What the exercise asks
The lines below, from the one holding "開發環境：Raspberry Pi + python3.6" through the final line, are to be copied exactly, with no other lines and no pictures.

-------- Information supplied

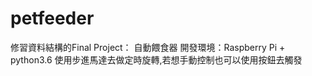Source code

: # petfeeder
修習資料結構的Final Project： 自動餵食器
開發環境：Raspberry Pi + python3.6
使用步進馬達去做定時旋轉,若想手動控制也可以使用按鈕去觸發
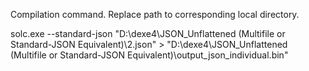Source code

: Compilation command. Replace path to corresponding local directory.

solc.exe --standard-json "D:\dexe4\JSON_Unflattened (Multifile or Standard-JSON Equivalent)\2.json" > "D:\dexe4\JSON_Unflattened (Multifile or Standard-JSON Equivalent)\output_json_individual.bin"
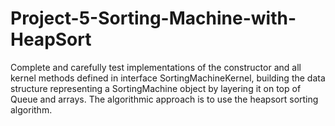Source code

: # Project-5-Sorting-Machine-with-HeapSort

Complete and carefully test implementations of the constructor and all kernel methods defined in interface SortingMachineKernel, building the data structure representing a SortingMachine object by layering it on top of Queue and arrays. The algorithmic approach is to use the heapsort sorting algorithm.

----------------

Answer space
開發環境：Raspberry Pi + python3.6
使用步進馬達去做定時旋轉,若想手動控制也可以使用按鈕去觸發
Source code

: Compilation command. Replace path to corresponding local directory.

solc.exe --standard-json "D:\dexe4\JSON_Unflattened (Multifile or Standard-JSON Equivalent)\2.json" > "D:\dexe4\JSON_Unflattened (Multifile or Standard-JSON Equivalent)\output_json_individual.bin"
Source code

: # Project-5-Sorting-Machine-with-HeapSort

Complete and carefully test implementations of the constructor and all kernel methods defined in interface SortingMachineKernel, building the data structure representing a SortingMachine object by layering it on top of Queue and arrays. The algorithmic approach is to use the heapsort sorting algorithm.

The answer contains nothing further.